Can the State Tax Itself?
by Tom Yamachika, President, Tax Foundation Hawaii
The Hawaii State Tax Watch Doggie came to me with an unusual question.
“Can the State tax itself?”
“I’m not sure,” I replied, “but why would anyone care?”
“You remember there’s a bill that the Legislature passed, SB 3201, that would make a big change in how nonprofits pay general excise tax?”
“Yes, I’m aware of that one.”
“Rumor is that the University of Hawaii is scared of it because someone has been telling them that the research grants they get would be exposed to GET.”
“That’s ridiculous. First of all, governments don’t pay taxes. Taxpayers pay taxes.”
“What says they can’t?”
“I don’t know if there’s something that says they can’t. But they don’t. Why tax a state agency? It’s putting money from the right pocket to the left pocket. Entirely pointless.”

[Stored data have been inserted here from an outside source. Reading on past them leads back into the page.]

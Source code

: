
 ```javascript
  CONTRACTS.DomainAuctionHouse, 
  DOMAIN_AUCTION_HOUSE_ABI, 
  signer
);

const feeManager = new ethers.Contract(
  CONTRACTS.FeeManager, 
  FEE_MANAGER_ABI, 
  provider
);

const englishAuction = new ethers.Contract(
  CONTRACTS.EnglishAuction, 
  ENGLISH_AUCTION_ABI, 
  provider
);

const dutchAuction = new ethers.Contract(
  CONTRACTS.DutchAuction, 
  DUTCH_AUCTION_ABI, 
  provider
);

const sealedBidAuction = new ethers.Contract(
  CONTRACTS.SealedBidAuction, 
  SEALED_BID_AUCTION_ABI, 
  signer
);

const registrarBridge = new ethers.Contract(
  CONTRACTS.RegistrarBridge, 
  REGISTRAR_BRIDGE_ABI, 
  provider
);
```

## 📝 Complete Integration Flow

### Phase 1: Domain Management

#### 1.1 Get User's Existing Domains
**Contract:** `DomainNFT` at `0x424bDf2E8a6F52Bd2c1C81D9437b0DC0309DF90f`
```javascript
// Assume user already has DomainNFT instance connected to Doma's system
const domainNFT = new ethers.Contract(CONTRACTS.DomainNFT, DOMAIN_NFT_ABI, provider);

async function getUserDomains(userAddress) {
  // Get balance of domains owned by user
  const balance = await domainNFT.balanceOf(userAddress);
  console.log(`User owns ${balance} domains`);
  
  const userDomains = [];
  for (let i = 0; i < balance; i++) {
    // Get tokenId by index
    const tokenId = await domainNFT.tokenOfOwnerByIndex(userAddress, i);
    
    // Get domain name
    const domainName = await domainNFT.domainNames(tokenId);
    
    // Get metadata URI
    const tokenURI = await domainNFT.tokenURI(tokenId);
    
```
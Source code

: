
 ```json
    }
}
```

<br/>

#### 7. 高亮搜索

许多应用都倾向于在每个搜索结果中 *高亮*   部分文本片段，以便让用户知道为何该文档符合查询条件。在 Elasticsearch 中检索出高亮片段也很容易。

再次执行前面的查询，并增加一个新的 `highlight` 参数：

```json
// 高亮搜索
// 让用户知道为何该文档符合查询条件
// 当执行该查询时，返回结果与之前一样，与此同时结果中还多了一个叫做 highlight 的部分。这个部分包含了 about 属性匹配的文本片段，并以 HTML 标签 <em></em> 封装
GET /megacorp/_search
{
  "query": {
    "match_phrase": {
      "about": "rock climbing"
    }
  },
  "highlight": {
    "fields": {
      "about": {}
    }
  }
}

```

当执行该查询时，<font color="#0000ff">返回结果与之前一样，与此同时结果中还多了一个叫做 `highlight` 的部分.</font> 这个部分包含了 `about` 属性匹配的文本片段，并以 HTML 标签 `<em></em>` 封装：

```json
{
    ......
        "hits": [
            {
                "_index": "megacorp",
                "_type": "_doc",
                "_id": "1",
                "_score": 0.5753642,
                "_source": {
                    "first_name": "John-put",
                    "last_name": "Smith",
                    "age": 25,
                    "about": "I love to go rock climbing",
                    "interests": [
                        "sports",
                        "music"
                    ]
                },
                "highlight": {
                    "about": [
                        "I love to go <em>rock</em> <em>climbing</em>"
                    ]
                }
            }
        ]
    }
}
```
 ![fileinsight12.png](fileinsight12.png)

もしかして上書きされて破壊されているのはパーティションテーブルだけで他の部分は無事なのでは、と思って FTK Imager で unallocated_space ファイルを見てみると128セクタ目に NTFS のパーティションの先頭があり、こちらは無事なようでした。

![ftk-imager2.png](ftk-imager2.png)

“Oh, but there might be a point. Someone might want to move money from special funds, which can be only used for certain things, to the State’s general fund, which can be used for anything.”
“There are much easier ways to do that. They can just enact a law moving the money between the funds. They did that in 2021.”
“But what if they wanted to be devious about it?”
“There’s already a law like that. It charges each special fund a maintenance fee, and siphons that money back to the general fund.”
“But if the Tax Department wanted to be inefficient and devious and really wanted to get a piece of the UH research grants, could they do it?”
“There would be problems. The Department issued a Tax Information Release in 1989 saying that our Department of Education and its public schools are not taxable entities subject to the GET.”
“Hmmm, I see. It’s tough to say a public school is never taxable while a public university is. But if the Department doesn’t like that precedent it can always change it, right?”
“In theory, I suppose. But then they’d get criticized for upending precedent just like the U.S. Supreme Court is under fire now.”
“Plus, no state agency files tax returns now, and I think they’d be furious if the Tax Director says that they need to.”
“Especially for the back years. If you need to file a tax return and you don’t, there is no statute of limitations so they would have to file tax returns for periods before the agency workers were even born.”
For some reason, the Doggie found that funny. He was rolling on the floor, then breaking into a coughing fit.
“You okay, Doggie?”
“Just getting old, I guess. But if you’re wrong on this, so help me I’ll jump up on your face and bite you on the schnozz!”